◆ **YOUR OBJECTIVE**:
Report every line from the material that contains the word "urls".

####

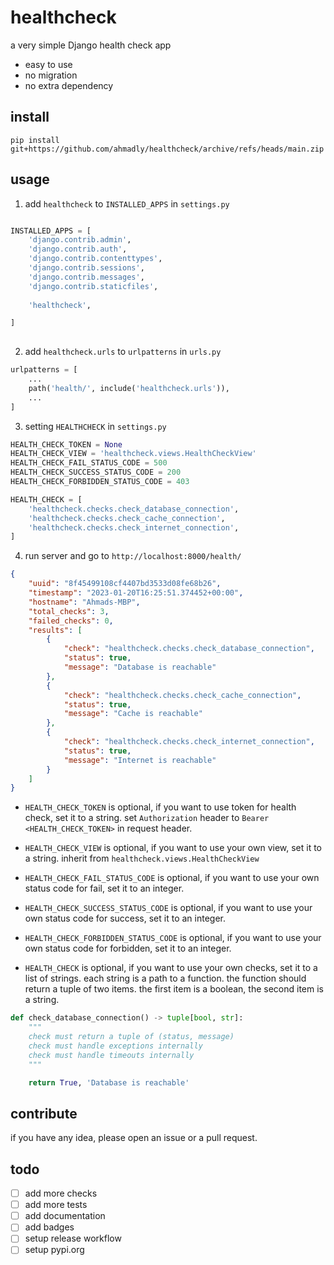 # healthcheck

a very simple Django health check app

- easy to use
- no migration
- no extra dependency

## install

```shell
pip install git+https://github.com/ahmadly/healthcheck/archive/refs/heads/main.zip

```

## usage

1. add `healthcheck` to `INSTALLED_APPS` in `settings.py`

```python

INSTALLED_APPS = [
    'django.contrib.admin',
    'django.contrib.auth',
    'django.contrib.contenttypes',
    'django.contrib.sessions',
    'django.contrib.messages',
    'django.contrib.staticfiles',
    
    'healthcheck',

]
    
```

2. add `healthcheck.urls` to `urlpatterns` in `urls.py`

```python
urlpatterns = [
    ...
    path('health/', include('healthcheck.urls')),
    ...
]
```

3. setting `HEALTHCHECK` in `settings.py`

```python
HEALTH_CHECK_TOKEN = None
HEALTH_CHECK_VIEW = 'healthcheck.views.HealthCheckView'
HEALTH_CHECK_FAIL_STATUS_CODE = 500
HEALTH_CHECK_SUCCESS_STATUS_CODE = 200
HEALTH_CHECK_FORBIDDEN_STATUS_CODE = 403

HEALTH_CHECK = [
    'healthcheck.checks.check_database_connection',
    'healthcheck.checks.check_cache_connection',
    'healthcheck.checks.check_internet_connection',
]

```
4. run server and go to `http://localhost:8000/health/`
```json
{
    "uuid": "8f45499108cf4407bd3533d08fe68b26",
    "timestamp": "2023-01-20T16:25:51.374452+00:00",
    "hostname": "Ahmads-MBP",
    "total_checks": 3,
    "failed_checks": 0,
    "results": [
        {
            "check": "healthcheck.checks.check_database_connection",
            "status": true,
            "message": "Database is reachable"
        },
        {
            "check": "healthcheck.checks.check_cache_connection",
            "status": true,
            "message": "Cache is reachable"
        },
        {
            "check": "healthcheck.checks.check_internet_connection",
            "status": true,
            "message": "Internet is reachable"
        }
    ]
}
```
- `HEALTH_CHECK_TOKEN` is optional, if you want to use token for health check, set it to a string. 
set `Authorization` header to `Bearer <HEALTH_CHECK_TOKEN>` in request header.
- `HEALTH_CHECK_VIEW` is optional, if you want to use your own view, set it to a string. inherit
from `healthcheck.views.HealthCheckView`

- `HEALTH_CHECK_FAIL_STATUS_CODE` is optional, if you want to use your own status code for fail, set it to an integer.
- `HEALTH_CHECK_SUCCESS_STATUS_CODE` is optional, if you want to use your own status code for success, set it to an
integer.
- `HEALTH_CHECK_FORBIDDEN_STATUS_CODE` is optional, if you want to use your own status code for forbidden, set it to an
integer.

- `HEALTH_CHECK` is optional, if you want to use your own checks, set it to a list of strings. each string is a path to a
function. the function should return a tuple of two items. the first item is a boolean, the second item is a string.

```python
def check_database_connection() -> tuple[bool, str]:
    """
    check must return a tuple of (status, message)
    check must handle exceptions internally
    check must handle timeouts internally
    """

    return True, 'Database is reachable'

```

## contribute

if you have any idea, please open an issue or a pull request.

## todo

- [ ] add more checks
- [ ] add more tests
- [ ] add documentation
- [ ] add badges
- [ ] setup release workflow
- [ ] setup pypi.org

####

◆ **RESULT BELOW**:
2. add `healthcheck.urls` to `urlpatterns` in `urls.py`
    path('health/', include('healthcheck.urls')),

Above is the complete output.